Not only does timber architecture look and smell great, this natural material also has proven health benefits: asthmatic residents will breathe easier and everyone who makes their home here will feel all the more relaxed. Tough, Austrian cross-laminated timber is used for the building’s supporting framework; for more tactile touches, such as façades and fences, we’ve let our architects run wild with hinoki, beech and oak trimmings that also help give the building a naturally sophisticated appearance.


Laying the table

No expense is spared on outdoor furniture for residents, who we trust to move it around freely to form their own social settings – nothing is bolted to the ground here.
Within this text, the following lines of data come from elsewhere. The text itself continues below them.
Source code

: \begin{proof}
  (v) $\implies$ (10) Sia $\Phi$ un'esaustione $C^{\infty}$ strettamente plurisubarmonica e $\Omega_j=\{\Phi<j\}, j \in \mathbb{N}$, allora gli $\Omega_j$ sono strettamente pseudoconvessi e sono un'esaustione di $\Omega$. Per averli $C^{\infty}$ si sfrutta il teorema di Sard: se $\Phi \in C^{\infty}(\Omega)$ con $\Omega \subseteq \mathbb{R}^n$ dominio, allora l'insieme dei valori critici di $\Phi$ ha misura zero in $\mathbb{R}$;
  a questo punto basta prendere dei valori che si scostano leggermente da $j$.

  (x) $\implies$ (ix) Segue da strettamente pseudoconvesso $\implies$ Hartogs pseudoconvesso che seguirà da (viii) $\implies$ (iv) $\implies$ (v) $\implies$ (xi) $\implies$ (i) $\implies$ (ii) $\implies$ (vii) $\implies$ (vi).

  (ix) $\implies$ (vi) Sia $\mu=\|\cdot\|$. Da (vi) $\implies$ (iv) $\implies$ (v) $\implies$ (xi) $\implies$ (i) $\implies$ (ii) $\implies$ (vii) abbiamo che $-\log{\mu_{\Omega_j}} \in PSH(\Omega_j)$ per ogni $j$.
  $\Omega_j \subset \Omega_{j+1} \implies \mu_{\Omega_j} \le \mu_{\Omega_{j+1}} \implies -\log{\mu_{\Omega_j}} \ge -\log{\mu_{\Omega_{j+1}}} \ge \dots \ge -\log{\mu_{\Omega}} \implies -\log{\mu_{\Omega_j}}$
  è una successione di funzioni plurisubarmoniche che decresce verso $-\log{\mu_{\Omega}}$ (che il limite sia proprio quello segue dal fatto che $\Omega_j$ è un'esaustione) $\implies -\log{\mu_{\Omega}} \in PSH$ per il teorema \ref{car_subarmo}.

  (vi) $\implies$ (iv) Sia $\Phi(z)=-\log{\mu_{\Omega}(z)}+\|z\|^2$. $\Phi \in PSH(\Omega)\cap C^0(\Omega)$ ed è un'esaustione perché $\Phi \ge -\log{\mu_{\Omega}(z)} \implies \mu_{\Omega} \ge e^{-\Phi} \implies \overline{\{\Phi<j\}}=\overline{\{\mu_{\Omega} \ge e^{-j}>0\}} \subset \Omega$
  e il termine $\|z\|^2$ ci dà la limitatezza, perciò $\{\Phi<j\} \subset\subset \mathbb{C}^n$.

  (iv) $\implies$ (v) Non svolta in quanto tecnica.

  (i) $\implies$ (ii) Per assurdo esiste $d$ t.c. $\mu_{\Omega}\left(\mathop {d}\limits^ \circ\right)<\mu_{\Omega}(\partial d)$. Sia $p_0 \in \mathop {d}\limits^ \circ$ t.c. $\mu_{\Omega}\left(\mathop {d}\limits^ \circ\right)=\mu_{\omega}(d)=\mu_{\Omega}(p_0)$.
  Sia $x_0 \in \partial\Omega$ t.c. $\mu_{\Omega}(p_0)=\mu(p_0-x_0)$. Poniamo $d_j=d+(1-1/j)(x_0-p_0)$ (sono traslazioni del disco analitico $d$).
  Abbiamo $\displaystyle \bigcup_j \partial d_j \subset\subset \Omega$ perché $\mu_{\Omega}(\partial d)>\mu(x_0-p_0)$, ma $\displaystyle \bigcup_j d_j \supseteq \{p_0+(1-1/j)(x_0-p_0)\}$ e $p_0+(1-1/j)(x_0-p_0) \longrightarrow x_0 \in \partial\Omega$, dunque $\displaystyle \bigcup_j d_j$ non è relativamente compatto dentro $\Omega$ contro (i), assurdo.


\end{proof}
We’re thinking along the lines of Patricia Urquiola’s outdoor furniture designed for Spain’s Kettal and Italy’s Cassina scattered throughout the development.


Rotating menu

Nothing builds community like getting everyone together around a dinner table. That is what we do once a week thanks to a rotating series of menus from the city’s best food vans (and ice-cream trucks).


Perfect perches

Residential developers should never forgo the sunny outdoor room that is the balcony in favour of lowering building costs. Our building is balcony bliss. These spaces form the social architectural fabric that encourages all here to dine alfresco in the evenings and compete with each other for the liveliest planter boxes and most fertile tomato vines.


Space for all

Multi-generational living is applied to the flexible apartment styles here, meaning that families can take over entire corners of buildings to cater for children, mum and dad, and gran and grandad too. But, of course, everyone still gets their much-needed privacy too. With apartment sizes that are not “one size fits all”, a social and generational mix that matches that of the city beyond our well-made walls
is resolutely encouraged.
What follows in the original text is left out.